The information gathered in the entries to follow is of necessity incomplete, even beyond the true lacunae imposed by time and obscurity. Only one page of the manuscript has been sighted in its assembly – f. 87v, reproduced in the appendix below. The remainder of the information is collected and deduced from the attentions of other scholars, some of whose interests lay in very different directions to my intent. For example, William of Pagula’s Epistola has received a respectable amount of attention, and much is now known about the circumstances, motivation and dating of its composition; but not one description of this manuscript is to be found. Brereton has published Des Grantz Geanz, from the Liber Alani de Ashbourne, but commenting on the contents of the other sections of the manuscript is out of her purview. This information, then, is incomplete, and many gaps could be filled by a simple trip to the British Library.

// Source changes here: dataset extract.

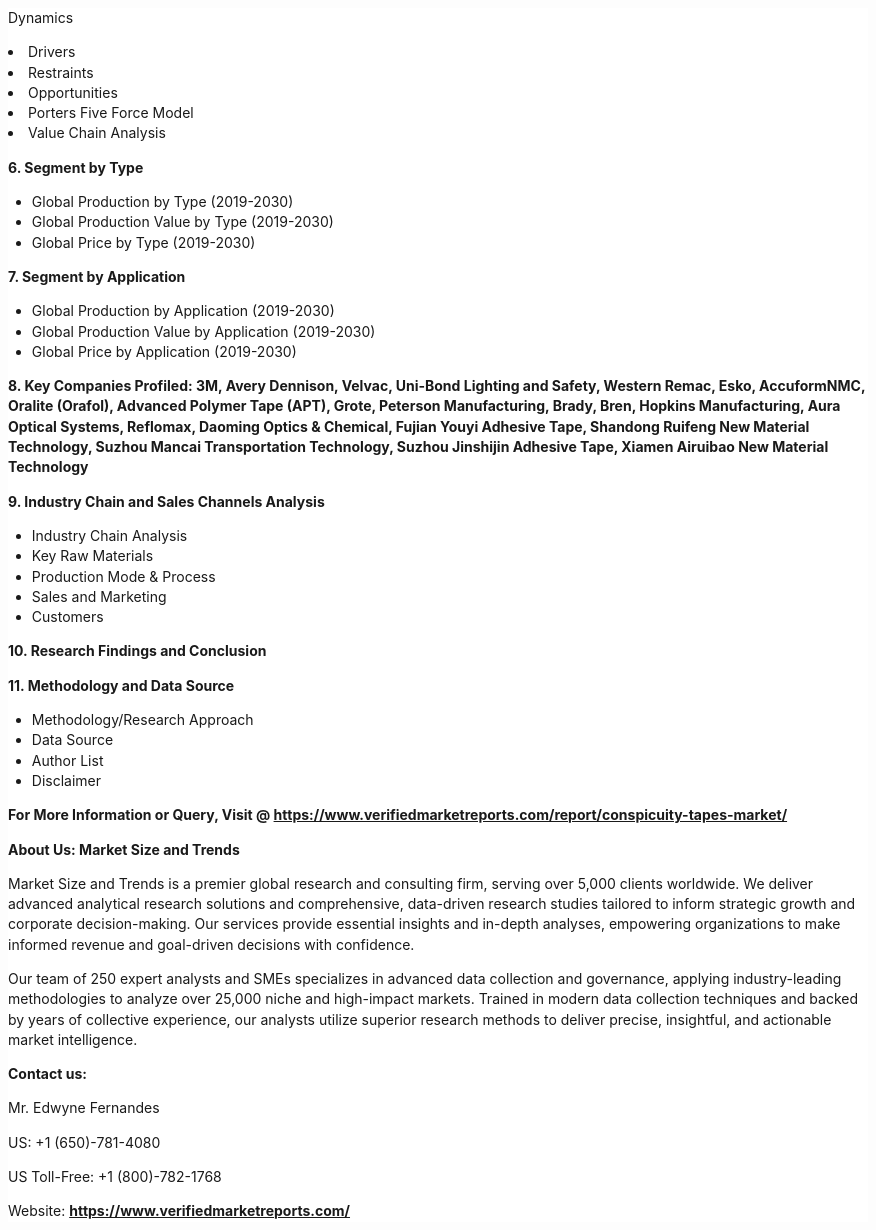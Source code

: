 Dynamics</li><li>Drivers</li><li>Restraints</li><li>Opportunities</li><li>Porters Five Force Model</li><li>Value Chain Analysis&nbsp;</li></ul><p><strong>6. Segment by Type</strong></p><ul><li>Global Production by Type (2019-2030)</li><li>Global Production Value by Type (2019-2030)</li><li>Global Price by Type (2019-2030)</li></ul><p><strong>7. Segment by Application</strong></p><ul><li>Global Production by Application (2019-2030)</li><li>Global Production Value by Application (2019-2030)</li><li>Global Price by Application (2019-2030)</li></ul><p><strong>8. Key Companies Profiled: 3M, Avery Dennison, Velvac, Uni-Bond Lighting and Safety, Western Remac, Esko, AccuformNMC, Oralite (Orafol), Advanced Polymer Tape (APT), Grote, Peterson Manufacturing, Brady, Bren, Hopkins Manufacturing, Aura Optical Systems, Reflomax, Daoming Optics & Chemical, Fujian Youyi Adhesive Tape, Shandong Ruifeng New Material Technology, Suzhou Mancai Transportation Technology, Suzhou Jinshijin Adhesive Tape, Xiamen Airuibao New Material Technology</strong></p><p><strong>9. Industry Chain and Sales Channels Analysis</strong></p><ul><li>Industry Chain Analysis</li><li>Key Raw Materials</li><li>Production Mode &amp; Process</li><li>Sales and Marketing</li><li>Customers</li></ul><p><strong>10. Research Findings and Conclusion</strong></p><p><strong>11. Methodology and Data Source</strong></p><ul><li>Methodology/Research Approach</li><li>Data Source</li><li>Author List</li><li>Disclaimer</li></ul></p><p><strong>For More Information or Query, Visit @ <a href="https://www.verifiedmarketreports.com/report/conspicuity-tapes-market/">https://www.verifiedmarketreports.com/report/conspicuity-tapes-market/</a></strong></p><p><strong>About Us: Market Size and Trends</strong></p><p>Market Size and Trends is a premier global research and consulting firm, serving over 5,000 clients worldwide. We deliver advanced analytical research solutions and comprehensive, data-driven research studies tailored to inform strategic growth and corporate decision-making. Our services provide essential insights and in-depth analyses, empowering organizations to make informed revenue and goal-driven decisions with confidence.</p><p>Our team of 250 expert analysts and SMEs specializes in advanced data collection and governance, applying industry-leading methodologies to analyze over 25,000 niche and high-impact markets. Trained in modern data collection techniques and backed by years of collective experience, our analysts utilize superior research methods to deliver precise, insightful, and actionable market intelligence.</p><p><strong>Contact us:</strong></p><p>Mr. Edwyne Fernandes</p><p>US: +1 (650)-781-4080</p><p>US Toll-Free: +1 (800)-782-1768</p><p>Website: <strong><a href="https://www.verifiedmarketreports.com/">https://www.verifiedmarketreports.com/</a></strong></p>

It should be also noted that in its assembly, I have deliberately engaged in speculation. Many hypotheses have had to be revised as new evidence came to light, and doubtless as many of the remainder would be proved incorrect if only all the information guessed at were available to us. I make no apology for it, however: the exercise of speculation in considering a collection such as this must be an end in itself, opening up possibilities and raising valuable questions about the individuals involved and the push and pull of cultural motivations in play, about what they believed they were doing in the act of writing, whom they thought they were serving and how, what “history” meant to each and how the community around them interacted with their text. The caveat remains, of course, that such speculation is only valuable – only safe – so long as one never forgets where it begins, and where it must end.



[1] “Quem filius regis intuens in eum / tantum protinus amorem iniecit quod cum eo firmitatis fedus iniit, et pre ceteris morta- / -libus indissolubile dileccionis vinculum secum elegit et firmiter disposuit innodare” (f. 86r, qtd. in Haskins, “Chronicle” 75), usually translated with varying degrees of luridness that occasionally almost match the Latin. References are typically to Haskins, occasionally mentioning the codex by pressmark. (See my previous post).


Cited:

Brereton, Georgine E. (ed). Des grantz geanz: An Anglo-Norman poem. Oxford: Medium Ævum 1937.
Carley, James P. & Colin G. C. Tite. “Sir Robert Cotton as collector of manuscripts and the question of dismemberment: British Library MSS Royal 13 D. I and Cotton Otho D. VIII.”
The Library 6th series 14 (1992): 94-99.
Haskins, G. L. “Chronicle of the Civil Wars of Edward II.”
Speculum. 14 (1939): 73-81.
Planta, Joseph.
Catalogue of the manuscripts in the Cottonian Library deposited in the British Museum. The British Museum: Department of Manuscripts. London: Hansard, 1802.
Sharpe, Kevin.
Sir Robert Cotton 1586-1631: History and Politics in Early Modern England. Oxford: Oxford UP, 1979.
Tite, Colin.
The Early Records of Sir Robert Cotton’s Library: Formation, Cataloguing, Use. The British Library. Bury St Edmund’s: St Edmundsbury Press, 2003.